I am a rookie bird dog trainer and have been coached by Steve and the Hickcox dvd.  This is the "happy time" as Hickcox calls it for a puppy discovering birds and guns.  This is no time for the e-collar as has been pointed out--you don't want him associating birds with shock because nothing will chill his desire for birds worse.  With that many birds, you'll have a lot of pressure on you for your pup to be good and that is not fair for you or the dog.  I have been fortunate to have the help of friends with birds.  Abby, my pup, has been on birds 12 days this season and she just turned one.  She has had very good days and very bad days.  I have used varying lengths of check cords to keep her from chasing poor flyers--sometimes it works. 
Our routine is to let my buddy work his older Britt  on 5 planted birds, he handles the dog, I shoot.  We put him up, plant 5 more birds and work Abby; he shoots, I handle Abby.  We then let out the trainees and his 7 year old Quail Vacuum Britt, Snap, to mop up escapees.  I use the check cord on Abby to teach her to back.  It has been a fun experience and with a summer to train her further on obedience, next year should be better.  The team approach is useful, especially since Floyd is a skilled dog trainer who is very gentle with his dogs and has had a lifetime of birddogs.  He understands the usefulness of one, but has never used an e-collar on his dogs.  Good luck.


----------



## Sam H (Feb 9, 2012)

As Steve , tom turkey and others have said.....LAY OFF the ecollar ,on this being his introduction to birds...You DO NOT want him to associate the ecollar with birds , at this point , in any shape ,form or fashion!.......
Second and extremely important....make sure or make a serious attempt to NOT let him catch birds...I KNOW this first hand , as I am having to break my 21mo old Britt this season from breaking on birds , because she caught them as a pup...Its a heck of a job to keep her steady now , but she is finally starting to get it...But has taken this entire season to get her corrected...it ain't fun and aggrevating....so as Steve said , if your birds are good flyers and he has no chance of catching the birds , just let him chase and yall have a bunch of fun!!

Also....What GLS has posted , is some extremely good advice...work as a team for introduction to birds...it will make the introduction to birds , alot more productive for the future


----------



## maker4life (Feb 9, 2012)

I'm a little confused . If he's pointed several wild quail then this won't be his first live bird work . 

I'd go ahead and use the collar , you're going to need to control him . Just don't be nicking him if he starts creeping on scent . That's how you can cause blinking .

Let him chase but you'll have the collar on to keep him reeled in . Also you never know what else you may come across and if he's running after a deer headed towards  Irwin county you'll be glad he's wearing it .


----------



## JohnBenoit09 (Feb 9, 2012)

Thanks for the responses!
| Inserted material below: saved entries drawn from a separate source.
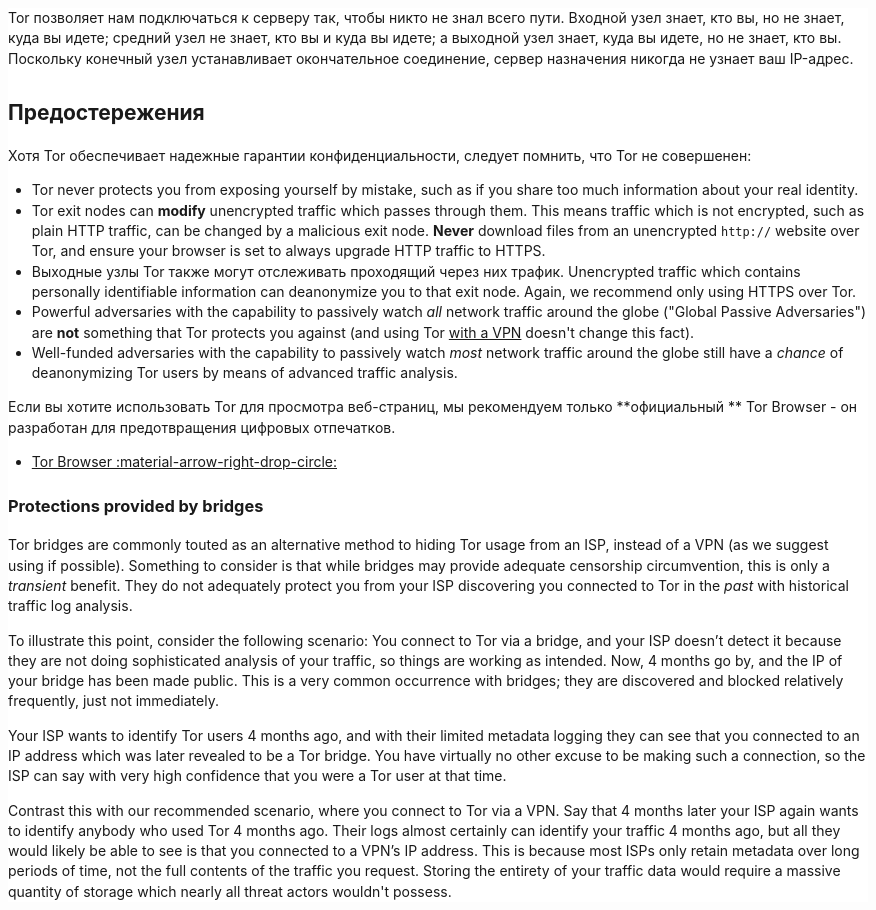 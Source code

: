 
Tor позволяет нам подключаться к серверу так, чтобы никто не знал всего пути. Входной узел знает, кто вы, но не знает, куда вы идете; средний узел не знает, кто вы и куда вы идете; а выходной узел знает, куда вы идете, но не знает, кто вы. Поскольку конечный узел устанавливает окончательное соединение, сервер назначения никогда не узнает ваш IP-адрес.

## Предостережения

Хотя Tor обеспечивает надежные гарантии конфиденциальности, следует помнить, что Tor не совершенен:

- Tor never protects you from exposing yourself by mistake, such as if you share too much information about your real identity.
- Tor exit nodes can **modify** unencrypted traffic which passes through them. This means traffic which is not encrypted, such as plain HTTP traffic, can be changed by a malicious exit node. **Never** download files from an unencrypted `http://` website over Tor, and ensure your browser is set to always upgrade HTTP traffic to HTTPS.
- Выходные узлы Tor также могут отслеживать проходящий через них трафик. Unencrypted traffic which contains personally identifiable information can deanonymize you to that exit node. Again, we recommend only using HTTPS over Tor.
- Powerful adversaries with the capability to passively watch *all* network traffic around the globe ("Global Passive Adversaries") are **not** something that Tor protects you against (and using Tor [with a VPN](#safely-connecting-to-tor) doesn't change this fact).
- Well-funded adversaries with the capability to passively watch *most* network traffic around the globe still have a *chance* of deanonymizing Tor users by means of advanced traffic analysis.

Если вы хотите использовать Tor для просмотра веб-страниц, мы рекомендуем только **официальный ** Tor Browser - он разработан для предотвращения цифровых отпечатков.

- [Tor Browser :material-arrow-right-drop-circle:](../tor.md#tor-browser)

### Protections provided by bridges

Tor bridges are commonly touted as an alternative method to hiding Tor usage from an ISP, instead of a VPN (as we suggest using if possible). Something to consider is that while bridges may provide adequate censorship circumvention, this is only a *transient* benefit. They do not adequately protect you from your ISP discovering you connected to Tor in the *past* with historical traffic log analysis.

To illustrate this point, consider the following scenario: You connect to Tor via a bridge, and your ISP doesn’t detect it because they are not doing sophisticated analysis of your traffic, so things are working as intended. Now, 4 months go by, and the IP of your bridge has been made public. This is a very common occurrence with bridges; they are discovered and blocked relatively frequently, just not immediately.

Your ISP wants to identify Tor users 4 months ago, and with their limited metadata logging they can see that you connected to an IP address which was later revealed to be a Tor bridge. You have virtually no other excuse to be making such a connection, so the ISP can say with very high confidence that you were a Tor user at that time.

Contrast this with our recommended scenario, where you connect to Tor via a VPN. Say that 4 months later your ISP again wants to identify anybody who used Tor 4 months ago. Their logs almost certainly can identify your traffic 4 months ago, but all they would likely be able to see is that you connected to a VPN’s IP address. This is because most ISPs only retain metadata over long periods of time, not the full contents of the traffic you request. Storing the entirety of your traffic data would require a massive quantity of storage which nearly all threat actors wouldn't possess.
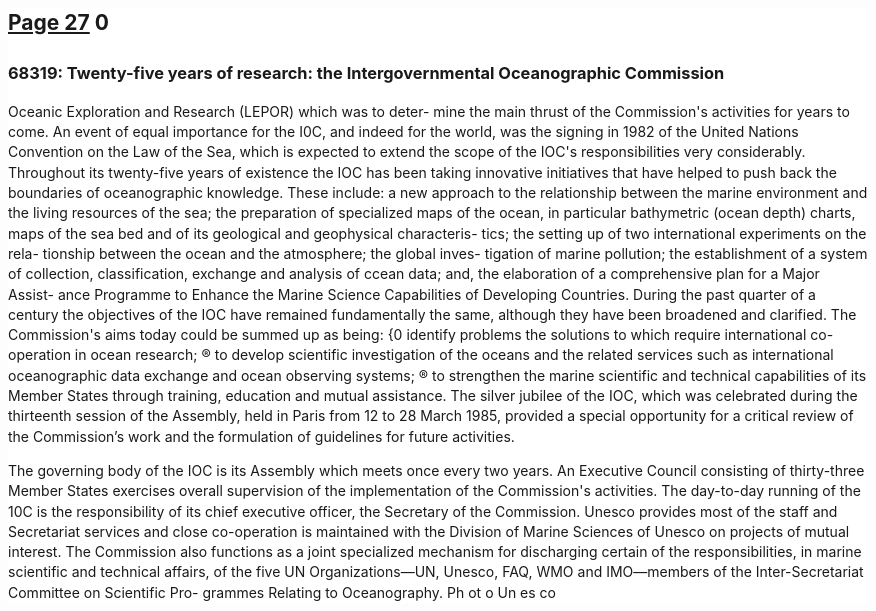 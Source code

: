 ## [Page 27](https://demo.humlab.umu.se/courier/068337engo.pdf#page=27) 0

### 68319: Twenty-five years of research: the Intergovernmental Oceanographic Commission

Oceanic Exploration and Research (LEPOR) which was to deter- 
mine the main thrust of the Commission's activities for years to 
come. 
An event of equal importance for the I0C, and indeed for the 
world, was the signing in 1982 of the United Nations Convention on 
the Law of the Sea, which is expected to extend the scope of the 
IOC's responsibilities very considerably. 
Throughout its twenty-five years of existence the IOC has been 
taking innovative initiatives that have helped to push back the 
boundaries of oceanographic knowledge. These include: a new 
approach to the relationship between the marine environment and 
the living resources of the sea; the preparation of specialized maps 
of the ocean, in particular bathymetric (ocean depth) charts, maps 
of the sea bed and of its geological and geophysical characteris- 
tics; the setting up of two international experiments on the rela- 
tionship between the ocean and the atmosphere; the global inves- 
tigation of marine pollution; the establishment of a system of 
collection, classification, exchange and analysis of ccean data; 
and, the elaboration of a comprehensive plan for a Major Assist- 
ance Programme to Enhance the Marine Science Capabilities of 
Developing Countries. 
During the past quarter of a century the objectives of the IOC 
have remained fundamentally the same, although they have been 
broadened and clarified. The Commission's aims today could be 
summed up as being: 
{0 identify problems the solutions to which require international 
co-operation in ocean research; 
® to develop scientific investigation of the oceans and the related 
services such as international oceanographic data exchange and 
ocean observing systems; 
® to strengthen the marine scientific and technical capabilities of its 
Member States through training, education and mutual assistance. 
The silver jubilee of the IOC, which was celebrated during the 
thirteenth session of the Assembly, held in Paris from 12 to 28 
March 1985, provided a special opportunity for a critical review of 
the Commission’s work and the formulation of guidelines for future 
activities. 
  
The governing body of the IOC is its Assembly which meets once every two 
years. An Executive Council consisting of thirty-three Member States 
exercises overall supervision of the implementation of the Commission's 
activities. The day-to-day running of the 10C is the responsibility of its chief 
executive officer, the Secretary of the Commission. Unesco provides most 
of the staff and Secretariat services and close co-operation is maintained 
with the Division of Marine Sciences of Unesco on projects of mutual 
interest. The Commission also functions as a joint specialized mechanism 
for discharging certain of the responsibilities, in marine scientific and 
technical affairs, of the five UN Organizations—UN, Unesco, FAQ, WMO 
and IMO—members of the Inter-Secretariat Committee on Scientific Pro- 
grammes Relating to Oceanography. 
Ph
ot
o 
Un
es
co
  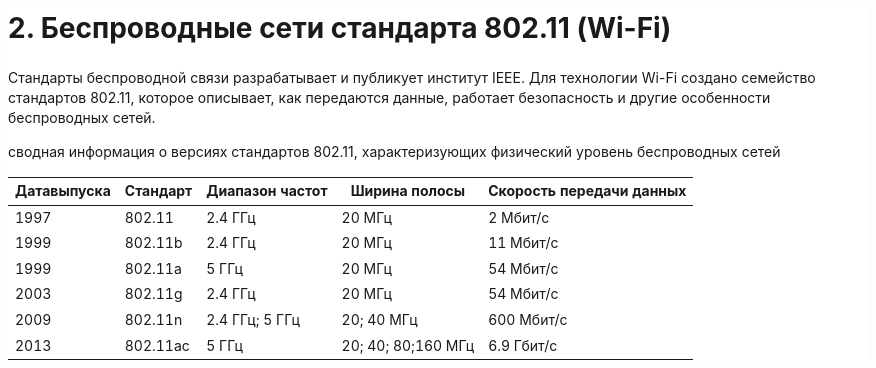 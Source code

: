 # 2. Беспроводные сети стандарта 802.11 (Wi-Fi)

Стандарты беспроводной связи разрабатывает и публикует институт IEEE. Для технологии Wi-Fi создано семейство стандартов 802.11, которое описывает, как передаются данные, работает безопасность и другие особенности беспроводных сетей.

сводная информация о версиях стандартов 802.11, характеризующих физический уровень беспроводных сетей

<table>
<thead>
<tr>
<th>Датавыпуска</th>
<th>Стандарт</th>
<th>Диапазон частот</th>
<th>Ширина полосы</th>
<th>Скорость передачи данных</th>
</tr>
</thead>
<tbody>
<tr>
<td>1997</td>
<td>802.11</td>
<td>2.4 ГГц</td>
<td>20 МГц</td>
<td>2 Мбит/с</td>
</tr>
<tr>
<td>1999</td>
<td>802.11b</td>
<td>2.4 ГГц</td>
<td>20 МГц</td>
<td>11 Мбит/с</td>
</tr>
<tr>
<td>1999</td>
<td>802.11a</td>
<td>5 ГГц</td>
<td>20 МГц</td>
<td>54 Мбит/с</td>
</tr>
<tr>
<td>2003</td>
<td>802.11g</td>
<td>2.4 ГГц</td>
<td>20 МГц</td>
<td>54 Мбит/с</td>
</tr>
<tr>
<td>2009</td>
<td>802.11n</td>
<td>2.4 ГГц; 5 ГГц</td>
<td>20; 40 МГц</td>
<td>600 Мбит/с</td>
</tr>
<tr>
<td>2013</td>
<td>802.11ac</td>
<td>5 ГГц</td>
<td>20; 40; 80;160 МГц</td>
<td>6.9 Гбит/с</td>
</tr>
<tr>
I know not to abuse the e-collar and have used it strategically only as a training enforcement tool. He is used to the collar and knows that there is no negative relation when it is on. I would only use the e-collar if I let him off the check cord depending on his actions to enforce the "here" command if he was to run off. He knows that "here" means here, so the e-collar will more than likely never be used. I have read tons of material on dog training and watched the PS/PF DVD series as well as many other videos so I have the basic knowledge of dog handling, but know that there is never too much information to know. 

When stated that I've never trained him on live birds, I rather meant that I have not planted, launched, or hobbled a pen raised bird for us to solely work on whoa, etc. On my farm we are lucky to have several wild coveys throughout the land. It was a sight to see Ruger accomplish his first point on a wild covey at 4 months of age and acted like he was trained champion. My grandfather used to quail hunt our farm growing up each day after school with his bird dog. The thought of me being able to experience this on the same land he used to hunt really dedicated me to train Ruger. Over Ruger's life, (only 8 months) he has come in contact with several wild quail and naturally pointed as if he was trained to work birds. I know that the natural instinct of his breed is the sole purpose of this. Although I have not trained Ruger with "planted" birds, he has been in contact with quail, but just not to the extent as I would want for me to take him on his first real hunt. I am mostly using this opportunity as a way to introduce Ruger to hunting quail and know that he may act up and not perform as a trained dog, which I am completely happy with. As long as Ruger has a fun and eventful day running through the woods, I will be very happy and proud of him! Thanks, -John


----------